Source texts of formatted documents
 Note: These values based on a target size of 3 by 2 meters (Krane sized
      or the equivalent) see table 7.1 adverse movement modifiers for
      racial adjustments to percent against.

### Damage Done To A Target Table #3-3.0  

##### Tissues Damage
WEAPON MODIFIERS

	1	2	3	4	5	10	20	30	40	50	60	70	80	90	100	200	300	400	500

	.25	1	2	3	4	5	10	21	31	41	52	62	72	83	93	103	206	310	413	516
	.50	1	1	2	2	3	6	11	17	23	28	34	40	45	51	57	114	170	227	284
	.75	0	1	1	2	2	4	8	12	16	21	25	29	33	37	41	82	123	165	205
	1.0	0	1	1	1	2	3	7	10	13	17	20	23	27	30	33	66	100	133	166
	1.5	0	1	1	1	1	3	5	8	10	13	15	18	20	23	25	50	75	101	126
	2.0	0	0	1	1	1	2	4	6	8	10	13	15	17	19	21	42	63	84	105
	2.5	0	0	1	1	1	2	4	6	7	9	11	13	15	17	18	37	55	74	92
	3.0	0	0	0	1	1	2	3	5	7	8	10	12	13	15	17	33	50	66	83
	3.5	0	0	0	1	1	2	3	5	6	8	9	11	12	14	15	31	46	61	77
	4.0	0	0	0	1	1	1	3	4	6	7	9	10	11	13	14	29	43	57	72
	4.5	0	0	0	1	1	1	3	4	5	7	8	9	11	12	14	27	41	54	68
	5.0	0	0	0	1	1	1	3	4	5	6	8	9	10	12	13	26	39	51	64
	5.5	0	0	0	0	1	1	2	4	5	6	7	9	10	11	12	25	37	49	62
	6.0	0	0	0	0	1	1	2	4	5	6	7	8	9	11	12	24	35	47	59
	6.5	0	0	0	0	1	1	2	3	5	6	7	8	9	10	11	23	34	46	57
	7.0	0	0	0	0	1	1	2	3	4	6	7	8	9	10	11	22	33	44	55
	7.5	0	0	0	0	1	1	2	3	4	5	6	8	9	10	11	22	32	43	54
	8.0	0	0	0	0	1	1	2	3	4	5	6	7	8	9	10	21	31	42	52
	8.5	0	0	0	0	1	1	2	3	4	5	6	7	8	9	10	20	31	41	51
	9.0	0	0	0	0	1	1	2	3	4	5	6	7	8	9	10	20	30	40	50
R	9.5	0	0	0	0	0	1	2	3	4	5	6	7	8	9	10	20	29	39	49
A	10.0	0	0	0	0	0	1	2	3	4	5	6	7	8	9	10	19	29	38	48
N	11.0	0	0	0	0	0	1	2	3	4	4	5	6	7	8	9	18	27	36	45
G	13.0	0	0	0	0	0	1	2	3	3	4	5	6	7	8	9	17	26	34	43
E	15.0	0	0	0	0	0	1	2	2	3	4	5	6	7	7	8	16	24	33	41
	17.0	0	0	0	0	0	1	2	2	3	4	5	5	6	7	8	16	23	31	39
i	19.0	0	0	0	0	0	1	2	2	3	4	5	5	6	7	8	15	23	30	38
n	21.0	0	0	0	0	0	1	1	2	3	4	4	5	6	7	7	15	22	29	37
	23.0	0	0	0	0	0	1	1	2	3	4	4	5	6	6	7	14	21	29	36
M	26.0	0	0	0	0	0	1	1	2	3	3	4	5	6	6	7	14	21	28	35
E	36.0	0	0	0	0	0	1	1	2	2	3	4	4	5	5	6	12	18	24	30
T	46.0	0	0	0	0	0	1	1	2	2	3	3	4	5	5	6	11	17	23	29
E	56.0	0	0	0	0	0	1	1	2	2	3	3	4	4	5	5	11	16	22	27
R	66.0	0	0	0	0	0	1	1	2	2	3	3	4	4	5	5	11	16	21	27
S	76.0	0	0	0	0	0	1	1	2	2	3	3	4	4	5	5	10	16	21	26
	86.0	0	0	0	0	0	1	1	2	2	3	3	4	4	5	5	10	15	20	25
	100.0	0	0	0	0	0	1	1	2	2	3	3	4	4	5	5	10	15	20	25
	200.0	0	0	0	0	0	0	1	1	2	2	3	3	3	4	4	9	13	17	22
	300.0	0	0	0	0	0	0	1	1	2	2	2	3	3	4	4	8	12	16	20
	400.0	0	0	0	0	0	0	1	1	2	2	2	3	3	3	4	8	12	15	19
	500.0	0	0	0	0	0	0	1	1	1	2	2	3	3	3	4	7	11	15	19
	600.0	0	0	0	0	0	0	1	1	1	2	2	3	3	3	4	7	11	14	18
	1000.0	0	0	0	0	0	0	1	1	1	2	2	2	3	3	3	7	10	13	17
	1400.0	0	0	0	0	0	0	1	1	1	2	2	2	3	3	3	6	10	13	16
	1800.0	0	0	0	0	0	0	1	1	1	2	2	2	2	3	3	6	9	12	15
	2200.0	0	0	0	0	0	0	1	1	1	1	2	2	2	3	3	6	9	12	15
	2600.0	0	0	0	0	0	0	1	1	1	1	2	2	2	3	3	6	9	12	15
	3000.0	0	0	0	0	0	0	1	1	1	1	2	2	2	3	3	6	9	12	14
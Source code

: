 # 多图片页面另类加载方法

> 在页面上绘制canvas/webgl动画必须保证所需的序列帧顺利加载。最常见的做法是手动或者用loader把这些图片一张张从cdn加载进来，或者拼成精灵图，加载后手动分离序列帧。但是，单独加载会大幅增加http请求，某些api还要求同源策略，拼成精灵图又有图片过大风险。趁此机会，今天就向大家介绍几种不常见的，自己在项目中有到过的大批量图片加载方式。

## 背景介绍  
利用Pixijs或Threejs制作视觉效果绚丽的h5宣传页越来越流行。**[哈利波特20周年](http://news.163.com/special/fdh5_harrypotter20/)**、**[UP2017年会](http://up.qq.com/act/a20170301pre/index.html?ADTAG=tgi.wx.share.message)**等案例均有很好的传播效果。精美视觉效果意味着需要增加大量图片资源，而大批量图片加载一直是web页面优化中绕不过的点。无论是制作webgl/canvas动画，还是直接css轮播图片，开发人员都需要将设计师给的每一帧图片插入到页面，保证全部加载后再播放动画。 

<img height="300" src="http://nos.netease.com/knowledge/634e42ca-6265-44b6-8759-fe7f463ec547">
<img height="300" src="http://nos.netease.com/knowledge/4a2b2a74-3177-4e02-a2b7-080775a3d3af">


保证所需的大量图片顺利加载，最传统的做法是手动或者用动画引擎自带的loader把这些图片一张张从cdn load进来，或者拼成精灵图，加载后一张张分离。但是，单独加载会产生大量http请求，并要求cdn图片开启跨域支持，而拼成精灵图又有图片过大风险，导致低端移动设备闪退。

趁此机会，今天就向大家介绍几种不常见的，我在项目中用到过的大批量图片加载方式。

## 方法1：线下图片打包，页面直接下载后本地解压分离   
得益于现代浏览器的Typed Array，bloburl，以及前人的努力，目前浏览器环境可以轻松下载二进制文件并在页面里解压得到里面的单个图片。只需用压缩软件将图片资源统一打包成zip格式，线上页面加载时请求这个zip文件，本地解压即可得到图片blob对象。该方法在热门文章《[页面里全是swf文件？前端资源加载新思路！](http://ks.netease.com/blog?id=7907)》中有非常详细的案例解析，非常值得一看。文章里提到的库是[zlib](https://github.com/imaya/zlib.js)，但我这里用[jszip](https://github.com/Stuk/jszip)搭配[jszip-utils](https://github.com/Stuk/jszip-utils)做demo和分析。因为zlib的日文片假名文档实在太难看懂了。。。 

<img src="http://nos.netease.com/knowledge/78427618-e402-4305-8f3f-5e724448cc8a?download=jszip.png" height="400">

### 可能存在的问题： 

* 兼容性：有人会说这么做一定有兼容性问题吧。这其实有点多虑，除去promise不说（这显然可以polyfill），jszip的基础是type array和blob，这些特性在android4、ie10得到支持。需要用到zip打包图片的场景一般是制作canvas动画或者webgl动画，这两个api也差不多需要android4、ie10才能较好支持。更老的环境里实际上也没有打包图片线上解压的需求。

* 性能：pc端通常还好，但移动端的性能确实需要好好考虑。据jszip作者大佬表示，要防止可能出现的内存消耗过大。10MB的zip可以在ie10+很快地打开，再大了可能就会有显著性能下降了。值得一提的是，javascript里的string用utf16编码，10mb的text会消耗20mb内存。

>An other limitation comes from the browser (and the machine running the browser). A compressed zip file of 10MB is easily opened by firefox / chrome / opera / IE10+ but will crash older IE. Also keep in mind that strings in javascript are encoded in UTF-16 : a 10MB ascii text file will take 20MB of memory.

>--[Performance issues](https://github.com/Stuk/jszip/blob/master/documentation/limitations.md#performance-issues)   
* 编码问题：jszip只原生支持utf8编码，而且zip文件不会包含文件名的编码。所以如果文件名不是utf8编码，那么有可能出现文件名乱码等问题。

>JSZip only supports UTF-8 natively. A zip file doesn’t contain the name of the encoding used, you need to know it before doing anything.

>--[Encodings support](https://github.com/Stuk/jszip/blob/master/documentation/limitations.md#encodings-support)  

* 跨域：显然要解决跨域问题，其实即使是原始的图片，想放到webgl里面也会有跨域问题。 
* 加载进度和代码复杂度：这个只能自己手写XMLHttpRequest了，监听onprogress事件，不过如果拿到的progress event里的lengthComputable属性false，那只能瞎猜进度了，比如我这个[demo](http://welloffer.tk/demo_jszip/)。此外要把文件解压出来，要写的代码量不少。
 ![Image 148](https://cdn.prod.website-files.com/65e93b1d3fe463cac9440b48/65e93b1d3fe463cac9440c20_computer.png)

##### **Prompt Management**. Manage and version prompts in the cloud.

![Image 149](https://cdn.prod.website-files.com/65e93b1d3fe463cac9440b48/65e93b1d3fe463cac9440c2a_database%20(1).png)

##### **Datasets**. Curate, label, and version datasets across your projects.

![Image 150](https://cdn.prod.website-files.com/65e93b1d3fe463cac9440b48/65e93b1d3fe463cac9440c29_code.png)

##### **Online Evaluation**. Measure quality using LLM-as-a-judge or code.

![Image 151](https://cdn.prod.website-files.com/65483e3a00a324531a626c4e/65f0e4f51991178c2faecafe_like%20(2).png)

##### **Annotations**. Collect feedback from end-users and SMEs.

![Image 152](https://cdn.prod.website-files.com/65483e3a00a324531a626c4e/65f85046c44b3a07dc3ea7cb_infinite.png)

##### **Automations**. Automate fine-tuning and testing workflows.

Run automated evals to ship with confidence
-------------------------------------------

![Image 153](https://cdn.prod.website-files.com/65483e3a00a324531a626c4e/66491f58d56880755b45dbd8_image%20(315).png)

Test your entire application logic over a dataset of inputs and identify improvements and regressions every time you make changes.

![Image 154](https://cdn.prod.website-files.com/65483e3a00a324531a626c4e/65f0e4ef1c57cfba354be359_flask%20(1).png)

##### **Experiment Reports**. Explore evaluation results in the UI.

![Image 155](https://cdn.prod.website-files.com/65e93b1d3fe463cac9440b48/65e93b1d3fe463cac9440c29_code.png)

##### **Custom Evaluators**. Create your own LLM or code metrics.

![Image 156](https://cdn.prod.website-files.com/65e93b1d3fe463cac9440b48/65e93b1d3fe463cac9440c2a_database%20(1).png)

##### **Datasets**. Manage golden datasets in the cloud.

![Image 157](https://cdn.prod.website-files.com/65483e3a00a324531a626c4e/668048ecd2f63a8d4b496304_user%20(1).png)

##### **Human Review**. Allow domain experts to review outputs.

• Aim of the task:
Look above for the line that contains "保证所需的大量图片顺利加载，". Starting there, transcribe every line exactly until you have copied the line that contains "### 可能存在的问题：".

• Exercise output:
保证所需的大量图片顺利加载，最传统的做法是手动或者用动画引擎自带的loader把这些图片一张张从cdn load进来，或者拼成精灵图，加载后一张张分离。但是，单独加载会产生大量http请求，并要求cdn图片开启跨域支持，而拼成精灵图又有图片过大风险，导致低端移动设备闪退。

趁此机会，今天就向大家介绍几种不常见的，我在项目中用到过的大批量图片加载方式。

## 方法1：线下图片打包，页面直接下载后本地解压分离   
得益于现代浏览器的Typed Array，bloburl，以及前人的努力，目前浏览器环境可以轻松下载二进制文件并在页面里解压得到里面的单个图片。只需用压缩软件将图片资源统一打包成zip格式，线上页面加载时请求这个zip文件，本地解压即可得到图片blob对象。该方法在热门文章《[页面里全是swf文件？前端资源加载新思路！](http://ks.netease.com/blog?id=7907)》中有非常详细的案例解析，非常值得一看。文章里提到的库是[zlib](https://github.com/imaya/zlib.js)，但我这里用[jszip](https://github.com/Stuk/jszip)搭配[jszip-utils](https://github.com/Stuk/jszip-utils)做demo和分析。因为zlib的日文片假名文档实在太难看懂了。。。 

<img src="http://nos.netease.com/knowledge/78427618-e402-4305-8f3f-5e724448cc8a?download=jszip.png" height="400">

### 可能存在的问题： 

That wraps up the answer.